Adults developing digital literacy

New publication: ‘Faith Leaders Developing Digital Literacies’

Great news! My collaborator Stacy Williams-Duncan and I have a new article out in the interdisciplinary Journal of Media Literacy Education! It’s called “Faith Leaders Developing Digital Literacies: Demands and Resources across Career Stages According to Theological Educators.”

The article was inspired by the call for papers for this special issue on media literacy education for all ages.

Theological education is an especially rich context in which to investigate this topic, because the age range of students preparing for religious leadership is unusually broad compared to the student bodies in other, mostly much younger fields of professional study:

This took forever to put together.
This one was significantly easier, but I was still surprised something like it didn’t exist in graphic form.

The backstory here is that while we were working to find the right home for the “foundations paper” about our first-of-its-kind study of digital literacy instruction in theological education (we’re revising that manuscript in light of reviewer comments as I write this), this special issue came along and inspired a re-analysis of our data with special attention to what participants told us about the ages and career stages of their students and what, if any, patterns they noticed about the kinds of tasks students excelled in or struggled with.

For me, the exciting takeaway of the piece is the way it challenges us to think more critically about who’s “good at” (or not) using new media in ministry. Our findings suggest it’s complicated and nuanced.

Yes, there are skills many younger students seem to to excel in and older students tend to struggle with, as the popular imagination might suggest. But the opposite is also true. There seem to be skills for which older students’ personal and professional experience effectively prepares them (think later-in-life “funds of knowledge“), skills that younger students are more likely to struggle with.

That this is the case in general won’t be a surprise to theological educators. But as developing digital literacies becomes a more important part of the explicit curriculum in theological education, we agree with one study participant “that instructors need to ‘complexify’ their understanding of … early-career students and ‘not to romanticize that they [always] understand what they’re doing [online]” (p. 138). The same goes for the tired and false assumption that older students generally don’t.

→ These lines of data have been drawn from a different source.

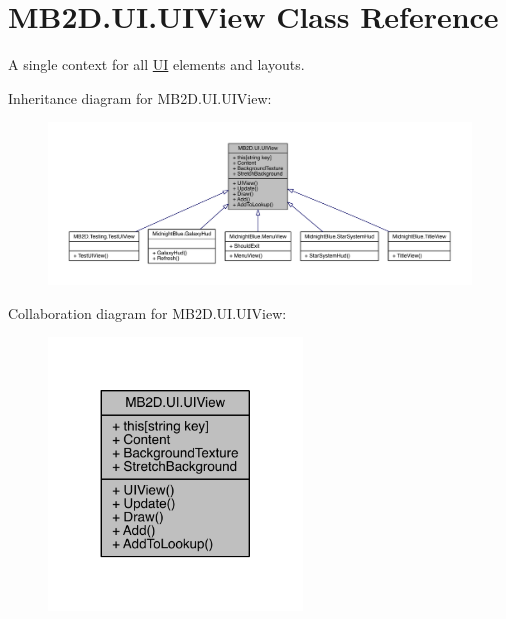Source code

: \hypertarget{class_m_b2_d_1_1_u_i_1_1_u_i_view}{}\section{M\+B2\+D.\+U\+I.\+U\+I\+View Class Reference}
\label{class_m_b2_d_1_1_u_i_1_1_u_i_view}


A single context for all \hyperlink{namespace_m_b2_d_1_1_u_i}{UI} elements and layouts.  




Inheritance diagram for M\+B2\+D.\+U\+I.\+U\+I\+View\+:
\nopagebreak
\begin{figure}[H]
\begin{center}
\leavevmode
\includegraphics[width=350pt]{class_m_b2_d_1_1_u_i_1_1_u_i_view__inherit__graph}
\end{center}
\end{figure}


Collaboration diagram for M\+B2\+D.\+U\+I.\+U\+I\+View\+:
\nopagebreak
\begin{figure}[H]
\begin{center}
\leavevmode
\includegraphics[width=191pt]{class_m_b2_d_1_1_u_i_1_1_u_i_view__coll__graph}
\end{center}
\end{figure}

Of course, we’re still chewing on some of what this might mean:

as this article has occasioned our re-immersion in colleagues’ reflections on their teaching practice, we have become increasingly intrigued by the question of what it means for adult practitioners in any field to be socialized into online communities popularly understood as youth- and young adult-oriented or -dominated. As reported above, many of the transcript excerpts Oliver originally coded as age-related focused on learning to reach a younger audience online. To the extent that this framing is accurate, it raises the question of how mid- and late-career professionals participate authentically in digital cultures. And since we know the youth-oriented framing is reductive, it also raises the trickier question of how older students—and the older educators teaching in professional schools—can claim the DLM insight and authority their experiences have given them.

(p. 140–141)

(It would be gross professional negligence at this point for me to fail to mention #hotpriestsummer as a wonderful example of these tensions and overturned stereotypes in action.)

JMLE is open access, so you can read the article for free—forever, unlike my piece in Teaching Theology & Religion, which goes behind a pay wall next year.

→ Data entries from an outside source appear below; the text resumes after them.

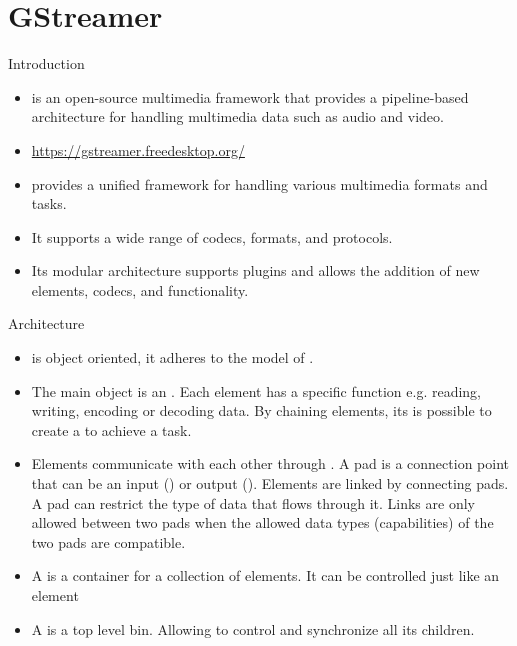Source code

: \section{GStreamer}

\begin{frame}{Introduction}
  \begin{itemize}
  \item {} is an open-source multimedia framework that
    provides a pipeline-based architecture for handling multimedia
    data such as audio and video.
  \item \url{https://gstreamer.freedesktop.org/}
  \item {} provides a unified framework for handling
    various multimedia formats and tasks.
  \item It supports a wide range of codecs, formats, and protocols.
  \item Its modular architecture supports plugins and allows the
    addition of new elements, codecs, and functionality.
  \end{itemize}
\end{frame}

\begin{frame}{Architecture}
  \begin{itemize}
  \item {} is object oriented, it adheres to the
     model of .
  \item The main object is an . Each element has a
    specific function e.g. reading, writing, encoding or decoding
    data. By chaining elements, its is possible to create a
     to achieve a task.
  \item Elements communicate with each other through . A
    pad is a connection point that can be an input () or
    output (). Elements are linked by connecting pads. A
    pad can restrict the type of data that flows through it. Links are
    only allowed between two pads when the allowed data types
    (capabilities) of the two pads are compatible.
  \item A  is a container for a collection of elements. It
    can be controlled just like an element
  \item A  is a top level bin. Allowing to control and
    synchronize all its children.
  \end{itemize}
\end{frame}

Have a look and let us know what you think!

And if you’re dying to know more about the research that this particular analysis revisits as we wait on peer review, you can check out the original poster or this summary over on the website we built to help support the teaching of the literacies our research participants identified.

Photo by NEC Corporation of America, via Flickr (CC BY 2.0).

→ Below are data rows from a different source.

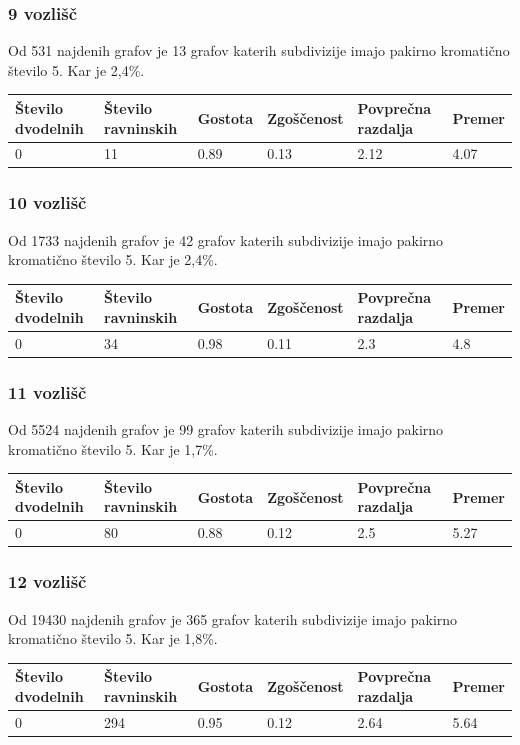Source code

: \documentclass[11pt,a4paper,titlepage]{article}
\begin{document}
\subsubsection{9 vozlišč}
Od 531 najdenih grafov je 13 grafov katerih subdivizije imajo pakirno kromatično število 5. Kar je 2,4\%.  
\begin{table}[H]
	\begin{tabular}{|l|l|l|l|l|l|}
		\hline
		Število dvodelnih	& Število ravninskih  & Gostota  & Zgoščenost & Povprečna razdalja & Premer \\ \hline
		0 & 11  & 0.89 & 0.13 & 2.12 & 4.07 \\ \hline
	\end{tabular}
\end{table}

\subsubsection{10 vozlišč}
Od 1733 najdenih grafov je 42 grafov katerih subdivizije imajo pakirno kromatično število 5. Kar je 2,4\%.
\begin{table}[H]
	\begin{tabular}{|l|l|l|l|l|l|}
		\hline
		Število dvodelnih	& Število ravninskih  & Gostota  & Zgoščenost & Povprečna razdalja & Premer \\ \hline
		0 & 34  & 0.98 & 0.11 & 2.3 & 4.8 \\ \hline
	\end{tabular}
\end{table}

\subsubsection{11 vozlišč}
Od 5524 najdenih grafov je 99 grafov katerih subdivizije imajo pakirno kromatično število 5. Kar je 1,7\%. 
\begin{table}[H]
	\begin{tabular}{|l|l|l|l|l|l|}
		\hline
		Število dvodelnih	& Število ravninskih  & Gostota  & Zgoščenost & Povprečna razdalja & Premer \\ \hline
		0 & 80  & 0.88 & 0.12 & 2.5 & 5.27 \\ \hline
	\end{tabular}
\end{table}

\subsubsection{12 vozlišč}
Od 19430 najdenih grafov je 365 grafov katerih subdivizije imajo pakirno kromatično število 5. Kar je 1,8\%. 
\begin{table}[H]
	\begin{tabular}{|l|l|l|l|l|l|}
		\hline
		Število dvodelnih	& Število ravninskih  & Gostota  & Zgoščenost & Povprečna razdalja & Premer \\ \hline
		0 & 294  & 0.95 & 0.12 & 2.64 & 5.64 \\ \hline
	\end{tabular}
\end{table}
\end{document}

Digital Literacy Toolkit cover image

Digital literacy as religious leadership

The basic argument of my professional life is that lay and ordained ministers need digital literacy skills to do their work effectively.

Proclamation, education, pastoral care—nearly every task of religious leadership is a social practice. And nearly every social practice is becoming mediated in some way by technology.

Case in point: Recently I served on the faculty of Beyond Walls, the spiritual writing program at Kenyon College. Part of that experience was participating in an OpEd Project workshop designed to get the priests, ministers, and rabbis in attendance to claim their expertise and share it in public forums.

“The public needs to hear from thoughtful religious leaders,” the facilitators told us. And that requires some skills navigating today’s marketplace of ideas.

I know few religious leaders who navigate it better than fellow Beyond Walls social media instructor Sarah Lefton. I had a blast chatting with Sarah for the YouTube channel she created and for the podcast I help create. (Sneak peak: you can listen to the lightly edited interview audio here. A 10-15 tightly edited story is in the works.)

The lesson I relearned and relearned spending a week with Sarah? You’ve got to know your medium.

I want faith leaders in training to have the chance to learn the various media they will need to navigate when they land in congregations, schools, and other contexts. And I want them to have that experience regardless of the digital literacy level of their seminary professors and other mentors.

So I’m working with colleagues to create a Digital Literacy Toolkit for Theological Educators.

The site is a work in progress. Among other things, it is still incredibly slow.

But I hope you’ll have a look (maybe at our research-based list of literacies?) and consider either contributing or sharing with a theological educator who could themselves contribute—or could benefit from the resources we’re creating and collecting.

I can’t wait to tell you more about how all this is going.